(WHAT YOU NEED TO DO)
All records should be written out again exactly.

Entries taken from a collection
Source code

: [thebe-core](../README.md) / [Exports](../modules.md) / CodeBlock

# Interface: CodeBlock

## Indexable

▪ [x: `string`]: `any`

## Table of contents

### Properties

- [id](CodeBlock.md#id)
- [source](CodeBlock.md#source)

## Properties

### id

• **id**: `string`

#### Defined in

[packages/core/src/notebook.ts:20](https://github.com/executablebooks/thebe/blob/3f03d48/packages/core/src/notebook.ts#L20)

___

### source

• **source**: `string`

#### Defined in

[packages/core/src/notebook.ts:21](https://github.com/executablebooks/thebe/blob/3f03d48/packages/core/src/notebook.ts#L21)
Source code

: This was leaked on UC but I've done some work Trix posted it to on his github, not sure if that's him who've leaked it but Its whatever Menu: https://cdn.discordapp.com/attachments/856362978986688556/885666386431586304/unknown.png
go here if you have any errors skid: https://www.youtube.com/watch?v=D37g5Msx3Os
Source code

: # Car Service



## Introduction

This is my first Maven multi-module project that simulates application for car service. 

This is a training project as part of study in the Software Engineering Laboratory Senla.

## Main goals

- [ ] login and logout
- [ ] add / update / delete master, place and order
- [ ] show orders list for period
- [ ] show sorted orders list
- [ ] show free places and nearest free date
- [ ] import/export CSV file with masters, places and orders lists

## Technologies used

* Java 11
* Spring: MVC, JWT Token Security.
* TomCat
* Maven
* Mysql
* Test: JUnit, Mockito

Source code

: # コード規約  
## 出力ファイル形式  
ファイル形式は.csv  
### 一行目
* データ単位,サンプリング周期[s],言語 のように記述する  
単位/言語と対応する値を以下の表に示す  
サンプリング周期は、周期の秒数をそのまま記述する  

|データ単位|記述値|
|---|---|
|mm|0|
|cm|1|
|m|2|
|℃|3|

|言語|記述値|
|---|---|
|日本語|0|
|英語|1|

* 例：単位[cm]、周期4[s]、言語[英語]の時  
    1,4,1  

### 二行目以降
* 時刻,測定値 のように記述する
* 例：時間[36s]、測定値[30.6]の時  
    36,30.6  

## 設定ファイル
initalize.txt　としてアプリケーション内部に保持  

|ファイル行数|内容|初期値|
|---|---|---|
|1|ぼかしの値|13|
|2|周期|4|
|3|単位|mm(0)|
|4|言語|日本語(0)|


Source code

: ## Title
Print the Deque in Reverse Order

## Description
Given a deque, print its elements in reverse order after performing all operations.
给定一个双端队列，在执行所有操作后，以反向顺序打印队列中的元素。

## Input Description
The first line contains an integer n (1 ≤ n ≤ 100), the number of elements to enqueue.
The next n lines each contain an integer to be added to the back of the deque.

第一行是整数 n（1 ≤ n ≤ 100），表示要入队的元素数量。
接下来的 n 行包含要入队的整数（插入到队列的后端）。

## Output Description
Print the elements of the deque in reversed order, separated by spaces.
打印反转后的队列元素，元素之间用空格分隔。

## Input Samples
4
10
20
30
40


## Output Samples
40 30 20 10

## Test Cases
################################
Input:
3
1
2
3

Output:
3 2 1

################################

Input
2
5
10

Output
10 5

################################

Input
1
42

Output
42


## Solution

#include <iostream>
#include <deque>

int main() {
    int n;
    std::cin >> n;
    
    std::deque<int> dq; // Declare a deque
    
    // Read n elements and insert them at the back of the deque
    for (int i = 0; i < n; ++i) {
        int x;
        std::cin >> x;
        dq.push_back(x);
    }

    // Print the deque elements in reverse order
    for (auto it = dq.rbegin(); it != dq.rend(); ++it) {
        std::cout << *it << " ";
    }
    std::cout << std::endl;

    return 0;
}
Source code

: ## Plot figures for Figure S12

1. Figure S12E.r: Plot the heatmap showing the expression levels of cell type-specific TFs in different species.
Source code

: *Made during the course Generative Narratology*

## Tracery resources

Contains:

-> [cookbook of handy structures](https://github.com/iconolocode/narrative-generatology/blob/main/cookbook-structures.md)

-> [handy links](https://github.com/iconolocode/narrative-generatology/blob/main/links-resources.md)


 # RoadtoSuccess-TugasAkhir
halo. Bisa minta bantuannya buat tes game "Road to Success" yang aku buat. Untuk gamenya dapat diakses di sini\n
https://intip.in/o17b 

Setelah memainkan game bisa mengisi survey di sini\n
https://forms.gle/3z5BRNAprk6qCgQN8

(WRITTEN SOLUTION)
Source code

: [thebe-core](../README.md) / [Exports](../modules.md) / CodeBlock

# Interface: CodeBlock

## Indexable

▪ [x: `string`]: `any`

## Table of contents

### Properties

- [id](CodeBlock.md#id)
- [source](CodeBlock.md#source)

## Properties

### id

• **id**: `string`

#### Defined in

[packages/core/src/notebook.ts:20](https://github.com/executablebooks/thebe/blob/3f03d48/packages/core/src/notebook.ts#L20)

___

### source

• **source**: `string`

#### Defined in

[packages/core/src/notebook.ts:21](https://github.com/executablebooks/thebe/blob/3f03d48/packages/core/src/notebook.ts#L21)
Source code

: This was leaked on UC but I've done some work Trix posted it to on his github, not sure if that's him who've leaked it but Its whatever Menu: https://cdn.discordapp.com/attachments/856362978986688556/885666386431586304/unknown.png
go here if you have any errors skid: https://www.youtube.com/watch?v=D37g5Msx3Os
Source code

: # Car Service



## Introduction

This is my first Maven multi-module project that simulates application for car service. 

This is a training project as part of study in the Software Engineering Laboratory Senla.

## Main goals

- [ ] login and logout
- [ ] add / update / delete master, place and order
- [ ] show orders list for period
- [ ] show sorted orders list
- [ ] show free places and nearest free date
- [ ] import/export CSV file with masters, places and orders lists

## Technologies used

* Java 11
* Spring: MVC, JWT Token Security.
* TomCat
* Maven
* Mysql
* Test: JUnit, Mockito

Source code

: # コード規約  
## 出力ファイル形式  
ファイル形式は.csv  
### 一行目
* データ単位,サンプリング周期[s],言語 のように記述する  
単位/言語と対応する値を以下の表に示す  
サンプリング周期は、周期の秒数をそのまま記述する  

|データ単位|記述値|
|---|---|
|mm|0|
|cm|1|
|m|2|
|℃|3|

|言語|記述値|
|---|---|
|日本語|0|
|英語|1|

* 例：単位[cm]、周期4[s]、言語[英語]の時  
    1,4,1  

### 二行目以降
* 時刻,測定値 のように記述する
* 例：時間[36s]、測定値[30.6]の時  
    36,30.6  

## 設定ファイル
initalize.txt　としてアプリケーション内部に保持  

|ファイル行数|内容|初期値|
|---|---|---|
|1|ぼかしの値|13|
|2|周期|4|
|3|単位|mm(0)|
|4|言語|日本語(0)|


Source code

: ## Title
Print the Deque in Reverse Order

## Description
Given a deque, print its elements in reverse order after performing all operations.
给定一个双端队列，在执行所有操作后，以反向顺序打印队列中的元素。

## Input Description
The first line contains an integer n (1 ≤ n ≤ 100), the number of elements to enqueue.
The next n lines each contain an integer to be added to the back of the deque.

第一行是整数 n（1 ≤ n ≤ 100），表示要入队的元素数量。
接下来的 n 行包含要入队的整数（插入到队列的后端）。

## Output Description
Print the elements of the deque in reversed order, separated by spaces.
打印反转后的队列元素，元素之间用空格分隔。

## Input Samples
4
10
20
30
40


## Output Samples
40 30 20 10

## Test Cases
################################
Input:
3
1
2
3

Output:
3 2 1

################################

Input
2
5
10

Output
10 5

################################

Input
1
42

Output
42


## Solution

#include <iostream>
#include <deque>

int main() {
    int n;
    std::cin >> n;
    
    std::deque<int> dq; // Declare a deque
    
    // Read n elements and insert them at the back of the deque
    for (int i = 0; i < n; ++i) {
        int x;
        std::cin >> x;
        dq.push_back(x);
    }

    // Print the deque elements in reverse order
    for (auto it = dq.rbegin(); it != dq.rend(); ++it) {
        std::cout << *it << " ";
    }
    std::cout << std::endl;

    return 0;
}
Source code

: ## Plot figures for Figure S12

1. Figure S12E.r: Plot the heatmap showing the expression levels of cell type-specific TFs in different species.
Source code

: *Made during the course Generative Narratology*

## Tracery resources

Contains:

-> [cookbook of handy structures](https://github.com/iconolocode/narrative-generatology/blob/main/cookbook-structures.md)

-> [handy links](https://github.com/iconolocode/narrative-generatology/blob/main/links-resources.md)


 # RoadtoSuccess-TugasAkhir
halo. Bisa minta bantuannya buat tes game "Road to Success" yang aku buat. Untuk gamenya dapat diakses di sini\n
https://intip.in/o17b 

Setelah memainkan game bisa mengisi survey di sini\n
https://forms.gle/3z5BRNAprk6qCgQN8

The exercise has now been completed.